RECORDS FOR THE TASK »

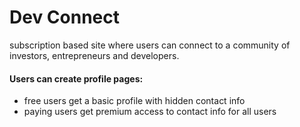 # Dev Connect
subscription based site where users can connect to a community of investors, entrepreneurs and developers.

#### Users can create profile pages:
- free users get a basic profile with hidden contact info
- paying users get premium access to contact info for all users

TASK DESCRIPTION » Pictures stay out. Everything else in the listing gets printed exactly.

WRITTEN RESPONSE »
 # Dev Connect
subscription based site where users can connect to a community of investors, entrepreneurs and developers.

#### Users can create profile pages:
- free users get a basic profile with hidden contact info
- paying users get premium access to contact info for all users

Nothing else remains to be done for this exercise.